You have your wrongs to complain of--wrongs centuries old,
and wrongs that long ago the people of Ireland, and, I venture to say,
the people of Great Britain united with Ireland----My friend up there
will not listen to the end of my sentence. I say that the people of
Great Britain, acting with the people of Ireland, in a fair
representation of the whole, would long ago have remedied every just
grievance of which you could complain.
I will take two questions which I treated upon the other evening. I will
ask about one question--that is, the question of the supremacy of the
Church in Ireland. Half the people in England are Nonconformists.

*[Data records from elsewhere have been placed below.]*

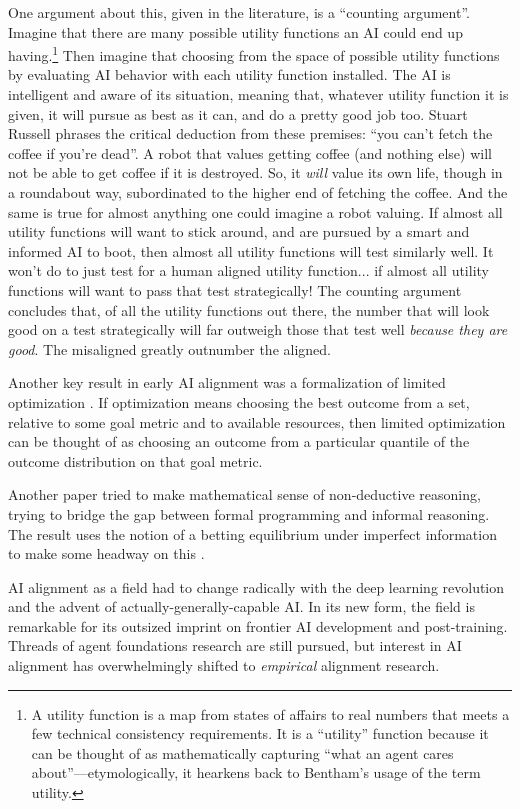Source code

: One argument about this, given in the literature, is a ``counting argument''.
Imagine that there are many possible utility functions an AI could end up
having.\footnote{A utility function is a map from states of affairs to real
numbers that meets a few technical consistency requirements. It is a
``utility'' function because it can be thought of as mathematically capturing
``what an agent cares about''---etymologically, it hearkens back to Bentham's
usage of the term utility.} Then imagine that choosing from the space of
possible utility functions by evaluating AI behavior with each utility function
installed. The AI is intelligent and aware of its situation, meaning that,
whatever utility function it is given, it will pursue as best as it can, and do
a pretty good job too. Stuart Russell \cite{russell2019human} phrases the
critical deduction from these premises: ``you can't fetch the coffee if you're
dead''. A robot that values getting coffee (and nothing else) will not be able
to get coffee if it is destroyed. So, it \emph{will} value its own life, though
in a roundabout way, subordinated to the higher end of fetching the coffee. And
the same is true for almost anything one could imagine a robot valuing. If
almost all utility functions will want to stick around, and are pursued by a
smart and informed AI to boot, then almost all utility functions will test
similarly well. It won't do to just test for a human aligned utility
function... if almost all utility functions will want to pass that test
strategically! The counting argument concludes that, of all the utility
functions out there, the number that will look good on a test strategically
will far outweigh those that test well \emph{because they are good}. The
misaligned greatly outnumber the aligned.

Another key result in early AI alignment was a formalization of limited
optimization \cite{taylor2016quantilizers}. If optimization means choosing the
best outcome from a set, relative to some goal metric and to available
resources, then limited optimization can be thought of as choosing an outcome
from a particular quantile of the outcome distribution on that goal metric.

Another paper tried to make mathematical sense of non-deductive reasoning,
trying to bridge the gap between formal programming and informal reasoning. The
result uses the notion of a betting equilibrium under imperfect information to
make some headway on this \cite{garrabrant2020induction}.

AI alignment as a field had to change radically with the deep learning
revolution and the advent of actually-generally-capable AI. In its new form,
the field is remarkable for its outsized imprint on frontier AI development and
post-training. Threads of agent foundations research are still pursued, but
interest in AI alignment has overwhelmingly shifted to \emph{empirical}
alignment research.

They
are not in favour of an Established Church anywhere, and it is utterly
impossible that they could be in favour of an Established Church in an
island like this--an Established Church formed of a mere handful of the
population, in opposition to the wishes of the nation. Now take the
Principality of Wales. I suppose that four out of five of the population
there are Dissenters, and they are not in favour of maintaining a
religious Protestant Establishment in Ireland. The people of Scotland
have also seceded in such large numbers from their Established Church,
although of a democratic character, that I suppose those who have
seceded are a considerable majority of the whole people--they are not in
favour of maintaining an ecclesiastical Establishment in Ireland in
opposition to the views of the great majority of your people.